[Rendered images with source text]
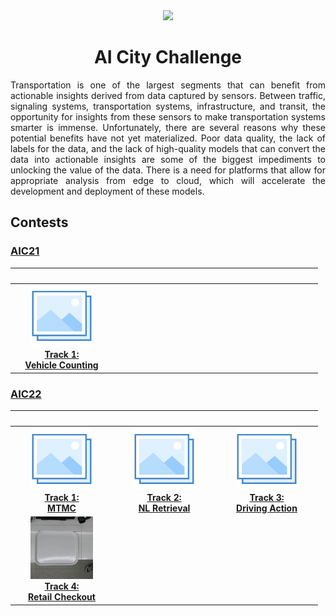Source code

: <div align="center">
<img src="data/ai_city.gif" width="1000">

AI City Challenge
=============================
</div>

<div align="justify">

Transportation is one of the largest segments that can benefit from actionable 
insights derived from data captured by sensors. Between traffic, signaling
systems, transportation systems, infrastructure, and transit, the opportunity
for insights from these sensors to make transportation systems smarter is
immense. Unfortunately, there are several reasons why these potential benefits
have not yet materialized. Poor data quality, the lack of labels for the data,
and the lack of high-quality models that can convert the data into actionable
insights are some of the biggest impediments to unlocking the value of the data.
There is a need for platforms that allow for appropriate analysis from edge to
cloud, which will accelerate the development and deployment of these models.

## Contests

### [AIC21](https://www.aicitychallenge.org/2021-ai-city/)

|                                               <img width=150/>                                                | <img width=150/> | <img width=150/> |
|:-------------------------------------------------------------------------------------------------------------:|:----------------:|:----------------:|
| [![Track 1](../../data/photo.png)](aic21_track1.md) <br> [**Track 1:<br> Vehicle Counting**](aic21_track1.md) |                  |                  |

### [AIC22](https://www.aicitychallenge.org/)

|                                                  <img width=150/>                                                   |                                             <img width=150/>                                              |                                              <img width=150/>                                               |
|:-------------------------------------------------------------------------------------------------------------------:|:---------------------------------------------------------------------------------------------------------:|:-----------------------------------------------------------------------------------------------------------:|
|          [![Track 1](../../data/photo.png)](aic22_track1.md) <br> [**Track 1:<br> MTMC**](aic22_track1.md)          | [![Track 2](../../data/photo.png)](aic22_track2.md) <br> [**Track 2:<br> NL Retrieval**](aic22_track2.md) | [![Track 3](../../data/photo.png)](aic22_track4.md) <br> [**Track 3:<br> Driving Action**](aic22_track3.md) |
| [![Track 4](data/aic22_track4_small.gif)](aic22_track4.md) <br> [**Track 4:<br> Retail Checkout**](aic22_track4.md) |

</div>
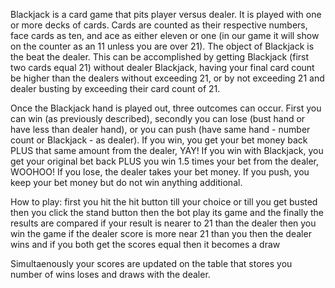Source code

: Blackjack is a card game that pits player versus dealer. It is played with one or more decks of cards. Cards are counted as their respective numbers, face cards as ten, and ace as either eleven or one (in our game it will show on the counter as an 11 unless you are over 21). The object of Blackjack is the beat the dealer. This can be accomplished by getting Blackjack (first two cards equal 21) without dealer Blackjack, having your final card count be higher than the dealers without exceeding 21, or by not exceeding 21 and dealer busting by exceeding their card count of 21.


Once the Blackjack hand is played out, three outcomes can occur. First you can win (as previously described), secondly you can lose (bust hand or have less than dealer hand), or you can push (have same hand - number count or Blackjack - as dealer). If you win, you get your bet money back PLUS that same amount from the dealer, YAY! If you win with Blackjack, you get your original bet back PLUS you win 1.5 times your bet from the dealer, WOOHOO! If you lose, the dealer takes your bet money. If you push, you keep your bet money but do not win anything additional.

How to play:
first you hit the hit button till your choice or till you get busted 
then you click the stand button then the bot play its game and the finally the results are compared 
if your result is nearer to 21 than the dealer then you win the game if the dealer score is more near 21 than you then the dealer wins and if you both get the scores equal then it becomes a draw

Simultaenously your scores are updated on the table that stores you number of wins loses and draws with the dealer.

**EXERCISE PROMPT**
In which lines of the records does the word "Track" appear? Copy each of them.

**COMPLETED TASK**
| [![Track 1](../../data/photo.png)](aic21_track1.md) <br> [**Track 1:<br> Vehicle Counting**](aic21_track1.md) |                  |                  |
|          [![Track 1](../../data/photo.png)](aic22_track1.md) <br> [**Track 1:<br> MTMC**](aic22_track1.md)          | [![Track 2](../../data/photo.png)](aic22_track2.md) <br> [**Track 2:<br> NL Retrieval**](aic22_track2.md) | [![Track 3](../../data/photo.png)](aic22_track4.md) <br> [**Track 3:<br> Driving Action**](aic22_track3.md) |
| [![Track 4](data/aic22_track4_small.gif)](aic22_track4.md) <br> [**Track 4:<br> Retail Checkout**](aic22_track4.md) |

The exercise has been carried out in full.